We create the account.builder file with three arguments, namely, partition size, number of replicas and minimum time:
cd /etc/swift swift-ring-builder account.builder create 8 2 1
Once we have created the ring, we will have to add the nodes in there using the command format:
swift-ring-builder account.builder add r1z1-management_ip_of_storage_node:6002/device_name weight
We choose port 6002 for the account, 6001 for container, and 6000 for object in our configuration files above, and we have disk partitions sdc1 and sdc2. The weightage is a relative number when compared to other nodes; it is recommended that we keep it directly proportional to the amount of storage on the drive.
swift-ring-builder account.builder add r1z1-172.22.6.96:6002/sdc1 100 swift-ring-builder account.builder add r1z1-172.22.6.96:6002/sdc2 200
The preceding commands create the ring; we will follow the exact same steps for the container and object rings.

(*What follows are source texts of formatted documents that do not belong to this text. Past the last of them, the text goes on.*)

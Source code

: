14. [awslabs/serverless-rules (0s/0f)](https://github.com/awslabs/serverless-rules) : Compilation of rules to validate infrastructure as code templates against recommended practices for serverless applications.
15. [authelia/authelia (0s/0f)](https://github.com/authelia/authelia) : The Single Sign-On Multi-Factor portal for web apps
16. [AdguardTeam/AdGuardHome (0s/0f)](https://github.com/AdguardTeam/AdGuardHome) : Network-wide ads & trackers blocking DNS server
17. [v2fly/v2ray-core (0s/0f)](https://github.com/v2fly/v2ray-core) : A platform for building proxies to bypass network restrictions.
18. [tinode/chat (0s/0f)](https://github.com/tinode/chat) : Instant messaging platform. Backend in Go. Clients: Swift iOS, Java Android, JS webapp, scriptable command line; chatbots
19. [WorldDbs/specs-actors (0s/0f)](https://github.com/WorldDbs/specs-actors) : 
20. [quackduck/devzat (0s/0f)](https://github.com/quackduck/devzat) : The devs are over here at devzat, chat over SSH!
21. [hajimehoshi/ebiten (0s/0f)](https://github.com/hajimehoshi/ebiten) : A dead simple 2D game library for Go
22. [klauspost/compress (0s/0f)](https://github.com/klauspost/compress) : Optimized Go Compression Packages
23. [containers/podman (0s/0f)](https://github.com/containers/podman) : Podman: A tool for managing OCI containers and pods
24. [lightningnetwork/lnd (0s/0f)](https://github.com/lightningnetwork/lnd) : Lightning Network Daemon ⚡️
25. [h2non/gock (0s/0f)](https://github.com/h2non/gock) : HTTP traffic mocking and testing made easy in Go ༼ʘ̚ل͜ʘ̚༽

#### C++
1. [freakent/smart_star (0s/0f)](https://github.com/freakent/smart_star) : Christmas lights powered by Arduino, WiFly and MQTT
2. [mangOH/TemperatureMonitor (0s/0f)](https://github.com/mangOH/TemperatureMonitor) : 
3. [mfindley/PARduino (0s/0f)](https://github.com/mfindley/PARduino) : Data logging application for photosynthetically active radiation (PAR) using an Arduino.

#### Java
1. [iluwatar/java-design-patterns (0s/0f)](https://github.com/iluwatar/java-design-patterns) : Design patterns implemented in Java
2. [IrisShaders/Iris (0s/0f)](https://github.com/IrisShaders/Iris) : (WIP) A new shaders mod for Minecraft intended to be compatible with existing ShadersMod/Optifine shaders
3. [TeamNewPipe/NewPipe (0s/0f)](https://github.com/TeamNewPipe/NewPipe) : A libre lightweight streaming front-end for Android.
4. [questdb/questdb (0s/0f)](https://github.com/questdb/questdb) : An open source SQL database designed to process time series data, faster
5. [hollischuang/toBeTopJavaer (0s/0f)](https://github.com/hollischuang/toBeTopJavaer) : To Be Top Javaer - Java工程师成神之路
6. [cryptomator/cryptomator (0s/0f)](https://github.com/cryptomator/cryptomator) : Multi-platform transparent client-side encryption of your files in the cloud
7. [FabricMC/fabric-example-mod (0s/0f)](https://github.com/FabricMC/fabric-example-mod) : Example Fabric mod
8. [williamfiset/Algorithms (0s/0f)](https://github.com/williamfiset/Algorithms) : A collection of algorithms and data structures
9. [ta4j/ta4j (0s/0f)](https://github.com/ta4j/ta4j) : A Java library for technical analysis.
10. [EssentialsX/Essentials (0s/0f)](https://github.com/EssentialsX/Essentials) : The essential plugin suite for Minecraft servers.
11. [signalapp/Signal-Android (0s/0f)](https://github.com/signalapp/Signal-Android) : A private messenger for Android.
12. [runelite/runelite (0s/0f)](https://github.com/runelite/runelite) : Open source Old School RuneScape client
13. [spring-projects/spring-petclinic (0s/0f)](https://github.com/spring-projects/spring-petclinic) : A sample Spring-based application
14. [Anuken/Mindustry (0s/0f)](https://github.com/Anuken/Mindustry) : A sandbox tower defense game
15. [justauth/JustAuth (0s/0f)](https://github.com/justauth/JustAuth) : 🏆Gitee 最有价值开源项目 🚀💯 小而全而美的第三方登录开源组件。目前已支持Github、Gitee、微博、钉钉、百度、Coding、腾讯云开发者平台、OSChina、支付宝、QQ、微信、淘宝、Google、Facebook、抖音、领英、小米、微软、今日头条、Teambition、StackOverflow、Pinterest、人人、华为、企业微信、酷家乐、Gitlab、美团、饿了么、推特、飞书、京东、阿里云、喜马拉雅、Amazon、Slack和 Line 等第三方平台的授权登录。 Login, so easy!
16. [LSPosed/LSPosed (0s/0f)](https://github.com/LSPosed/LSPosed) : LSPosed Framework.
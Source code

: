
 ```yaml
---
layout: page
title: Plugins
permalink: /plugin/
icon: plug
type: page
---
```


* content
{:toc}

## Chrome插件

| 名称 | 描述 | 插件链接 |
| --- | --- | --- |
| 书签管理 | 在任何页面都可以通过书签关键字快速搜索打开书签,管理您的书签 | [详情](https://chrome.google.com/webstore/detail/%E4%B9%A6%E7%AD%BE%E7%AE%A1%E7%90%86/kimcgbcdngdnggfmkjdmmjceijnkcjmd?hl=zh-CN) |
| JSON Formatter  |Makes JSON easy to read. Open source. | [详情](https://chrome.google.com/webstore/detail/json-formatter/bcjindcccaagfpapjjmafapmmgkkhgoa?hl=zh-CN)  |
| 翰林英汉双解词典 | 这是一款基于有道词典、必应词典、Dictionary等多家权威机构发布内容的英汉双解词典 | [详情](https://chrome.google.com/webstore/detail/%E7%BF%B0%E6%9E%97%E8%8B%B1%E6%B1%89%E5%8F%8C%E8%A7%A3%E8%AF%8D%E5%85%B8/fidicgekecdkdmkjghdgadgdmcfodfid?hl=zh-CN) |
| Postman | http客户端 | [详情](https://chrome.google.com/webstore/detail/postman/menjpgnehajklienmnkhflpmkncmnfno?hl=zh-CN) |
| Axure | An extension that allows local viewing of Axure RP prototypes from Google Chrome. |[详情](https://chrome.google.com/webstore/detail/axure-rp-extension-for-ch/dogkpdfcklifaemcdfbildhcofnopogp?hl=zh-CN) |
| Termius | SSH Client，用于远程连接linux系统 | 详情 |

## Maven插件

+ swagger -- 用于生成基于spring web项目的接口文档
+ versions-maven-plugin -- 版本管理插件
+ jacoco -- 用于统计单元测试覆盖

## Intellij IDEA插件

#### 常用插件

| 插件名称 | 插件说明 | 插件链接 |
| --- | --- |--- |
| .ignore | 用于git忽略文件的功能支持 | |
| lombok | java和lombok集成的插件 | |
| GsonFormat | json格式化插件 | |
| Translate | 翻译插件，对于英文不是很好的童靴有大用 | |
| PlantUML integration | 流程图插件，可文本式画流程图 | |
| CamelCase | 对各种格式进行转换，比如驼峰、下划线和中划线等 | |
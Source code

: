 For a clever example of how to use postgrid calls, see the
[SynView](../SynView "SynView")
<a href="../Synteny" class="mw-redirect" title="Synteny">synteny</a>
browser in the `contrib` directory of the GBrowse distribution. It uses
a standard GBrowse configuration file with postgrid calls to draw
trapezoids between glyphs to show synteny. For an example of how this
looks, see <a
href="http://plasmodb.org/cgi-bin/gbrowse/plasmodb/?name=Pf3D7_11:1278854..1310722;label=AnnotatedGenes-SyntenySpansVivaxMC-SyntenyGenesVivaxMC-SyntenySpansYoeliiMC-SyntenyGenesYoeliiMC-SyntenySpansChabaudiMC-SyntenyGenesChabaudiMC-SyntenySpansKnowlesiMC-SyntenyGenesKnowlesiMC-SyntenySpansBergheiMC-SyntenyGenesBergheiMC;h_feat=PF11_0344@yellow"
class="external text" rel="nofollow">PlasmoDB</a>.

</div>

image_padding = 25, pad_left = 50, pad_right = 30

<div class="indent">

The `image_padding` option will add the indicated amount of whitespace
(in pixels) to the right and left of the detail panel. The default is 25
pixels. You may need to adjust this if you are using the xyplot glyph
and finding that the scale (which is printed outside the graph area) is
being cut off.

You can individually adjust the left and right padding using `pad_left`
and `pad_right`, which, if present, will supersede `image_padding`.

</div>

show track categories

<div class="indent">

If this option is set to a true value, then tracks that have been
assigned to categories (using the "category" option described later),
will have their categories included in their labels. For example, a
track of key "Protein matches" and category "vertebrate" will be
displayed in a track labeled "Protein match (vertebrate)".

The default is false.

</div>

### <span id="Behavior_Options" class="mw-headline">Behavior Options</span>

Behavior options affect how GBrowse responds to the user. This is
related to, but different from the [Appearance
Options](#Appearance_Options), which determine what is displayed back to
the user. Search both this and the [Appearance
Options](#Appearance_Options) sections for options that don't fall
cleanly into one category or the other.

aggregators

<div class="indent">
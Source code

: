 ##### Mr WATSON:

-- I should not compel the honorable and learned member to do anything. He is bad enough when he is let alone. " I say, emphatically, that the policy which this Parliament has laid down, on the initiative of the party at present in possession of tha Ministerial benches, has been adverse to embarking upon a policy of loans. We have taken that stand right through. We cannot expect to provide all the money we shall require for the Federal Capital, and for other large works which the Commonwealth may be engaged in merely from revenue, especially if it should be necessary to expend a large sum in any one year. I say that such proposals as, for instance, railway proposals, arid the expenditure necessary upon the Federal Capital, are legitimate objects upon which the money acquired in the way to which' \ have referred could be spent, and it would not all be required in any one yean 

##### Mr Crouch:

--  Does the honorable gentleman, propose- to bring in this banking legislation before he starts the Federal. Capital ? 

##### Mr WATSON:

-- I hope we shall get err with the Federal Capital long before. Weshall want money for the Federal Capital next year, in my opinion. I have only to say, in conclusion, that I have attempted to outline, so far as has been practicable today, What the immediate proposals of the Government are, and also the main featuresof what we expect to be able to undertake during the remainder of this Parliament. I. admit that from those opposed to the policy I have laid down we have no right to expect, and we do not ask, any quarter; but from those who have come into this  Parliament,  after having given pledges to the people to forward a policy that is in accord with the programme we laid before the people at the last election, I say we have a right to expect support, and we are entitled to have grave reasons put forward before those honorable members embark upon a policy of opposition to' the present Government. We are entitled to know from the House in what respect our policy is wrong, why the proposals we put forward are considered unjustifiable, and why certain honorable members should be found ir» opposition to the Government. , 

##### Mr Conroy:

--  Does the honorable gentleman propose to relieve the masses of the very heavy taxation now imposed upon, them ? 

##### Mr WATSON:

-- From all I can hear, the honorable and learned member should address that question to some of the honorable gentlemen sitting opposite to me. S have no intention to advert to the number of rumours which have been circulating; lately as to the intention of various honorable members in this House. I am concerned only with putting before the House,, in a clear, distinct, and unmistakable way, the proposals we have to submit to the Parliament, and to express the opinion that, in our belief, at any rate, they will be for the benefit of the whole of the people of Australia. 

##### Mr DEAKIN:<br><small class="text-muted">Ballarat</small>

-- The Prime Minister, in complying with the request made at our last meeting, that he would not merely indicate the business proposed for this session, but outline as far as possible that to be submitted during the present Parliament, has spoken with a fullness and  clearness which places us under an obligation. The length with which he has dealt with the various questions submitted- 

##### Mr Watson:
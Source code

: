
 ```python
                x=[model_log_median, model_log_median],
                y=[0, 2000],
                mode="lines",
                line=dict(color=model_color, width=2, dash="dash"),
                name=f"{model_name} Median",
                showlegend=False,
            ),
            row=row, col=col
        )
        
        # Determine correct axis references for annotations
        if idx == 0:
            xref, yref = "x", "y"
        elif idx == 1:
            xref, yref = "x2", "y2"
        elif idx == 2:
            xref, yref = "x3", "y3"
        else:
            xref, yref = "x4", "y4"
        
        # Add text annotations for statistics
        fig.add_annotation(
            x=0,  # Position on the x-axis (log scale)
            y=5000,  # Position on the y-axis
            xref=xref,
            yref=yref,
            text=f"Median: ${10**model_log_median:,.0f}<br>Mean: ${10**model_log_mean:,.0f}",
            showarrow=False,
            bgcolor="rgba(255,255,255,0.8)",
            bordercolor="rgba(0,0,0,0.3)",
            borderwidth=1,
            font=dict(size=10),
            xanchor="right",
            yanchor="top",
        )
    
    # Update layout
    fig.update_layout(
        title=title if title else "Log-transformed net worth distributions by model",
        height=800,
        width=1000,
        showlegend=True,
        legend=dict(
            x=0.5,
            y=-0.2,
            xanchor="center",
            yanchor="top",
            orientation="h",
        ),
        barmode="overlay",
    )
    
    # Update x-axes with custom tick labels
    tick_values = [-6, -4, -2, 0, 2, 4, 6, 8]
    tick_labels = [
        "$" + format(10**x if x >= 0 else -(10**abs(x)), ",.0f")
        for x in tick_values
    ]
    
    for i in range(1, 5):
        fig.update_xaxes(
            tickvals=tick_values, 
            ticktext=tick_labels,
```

We create the ring with the same parameters as in the preceding section:
swift-ring-builder container.builder create 8 2 1
We then add the drives:
swift-ring-builder container.builder add r1z1-172.22.6.96:6001/sdc1 100 swift-ring-builder container.builder add r1z1-172.22.6.96:6001/sdc2 200
We create the ring with the same parameters:
swift-ring-builder object.builder create 8 2 1
We then add the drives:
swift-ring-builder object.builder add r1z1-172.22.6.96:6000/sdc1 100 swift-ring-builder object.builder add r1z1-172.22.6.96:6000/sdc2 200
This creates the object rings. Once all the rings are created, we rebalance them:
swift-ring-builder container.builder rebalance swift-ring-builder object.builder rebalance swift-ring-builder account.builder rebalance
Now we have three files: account.ring.gz, container.ring.gz, and object.ring.gz in the /etc/swift directory. We need to copy these files to all the other servers running the Swift proxy or the Swift storage components. Since we have created it on the storage node, we will copy it over to the OScontrollerNode:
scp object.ring.gz root@OSControllerNode:/etc/swift scp container.ring.gz root@OSControllerNode:/etc/swift scp account.ring.gz root@OSControllerNode:/etc/swift
As a final step, we will restart the services on the nodes. On the controller node (and where ever else the proxy is installed):
sudo service memcached restart sudo service swift-proxy restart
On all the object store nodes:
swift-init all start
This should start all the storage components. If there are errors in the configuration files, the services will show them here.
In order to validate, just execute the swift stat command, and you will get the output stating that Swift is configured:
We should now be able to create objects and upload them. But we will park the thought for now and revisit this when we test our cloud.